Donc, pour en savoir plus sur la façon dont les jeunes hommes d’aujourd’hui gèrent leurs sentiments, j’ai décidé d’aller faire un tour dans la rue et de réunir quelques données empiriques. Je leur ai demandé de but en blanc : quand est-ce que vous avez cédé à vos émotions et que vous avez pleuré pour la dernière fois ?

Ash, Ben, Abdullah et Daniel, 28 ans tous les quatre

De gauche à droite : Ash, Ben, Abdullah et Daniel.

De gauche à droite : Ash, Ben, Abdullah et Daniel.

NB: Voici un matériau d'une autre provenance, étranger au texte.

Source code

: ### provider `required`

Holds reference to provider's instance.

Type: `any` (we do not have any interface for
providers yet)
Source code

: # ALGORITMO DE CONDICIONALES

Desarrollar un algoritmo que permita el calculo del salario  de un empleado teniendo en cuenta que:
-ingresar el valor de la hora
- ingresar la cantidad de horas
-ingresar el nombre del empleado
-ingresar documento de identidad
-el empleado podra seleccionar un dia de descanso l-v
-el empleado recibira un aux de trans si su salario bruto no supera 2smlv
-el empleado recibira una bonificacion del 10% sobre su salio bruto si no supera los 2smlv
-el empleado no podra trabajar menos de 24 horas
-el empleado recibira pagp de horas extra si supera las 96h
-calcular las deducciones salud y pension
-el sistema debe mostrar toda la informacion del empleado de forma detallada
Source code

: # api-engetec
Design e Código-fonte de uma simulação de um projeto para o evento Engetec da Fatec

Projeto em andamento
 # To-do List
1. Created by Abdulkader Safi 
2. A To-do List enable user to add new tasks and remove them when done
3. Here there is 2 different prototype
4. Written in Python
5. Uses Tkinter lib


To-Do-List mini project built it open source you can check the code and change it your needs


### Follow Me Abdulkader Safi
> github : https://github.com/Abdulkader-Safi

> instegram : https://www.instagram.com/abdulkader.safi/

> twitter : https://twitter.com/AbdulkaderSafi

VICE : Quand est-ce que vous avez pleuré pour la dernière fois ?
Ash :
Ça doit être lorsque mon grand-père est décédé, il y a à peu près un an et demi. Il avait 75 ans et il vivait assez loin, mais on s’entendait vraiment bien. Il avait une tumeur maligne incurable qui le faisait souffrir, et c’était vraiment terrible de le voir comme ça.
Daniel : J’ai pleuré à la mort de mon chien. Je n’ai pas pleuré sur le coup, mais le lendemain, j’ai été emporté par l’émotion et je me suis effondré.
Ben : Dernièrement, c’est à la naissance de ma sœur. Mais c’était des larmes de joie.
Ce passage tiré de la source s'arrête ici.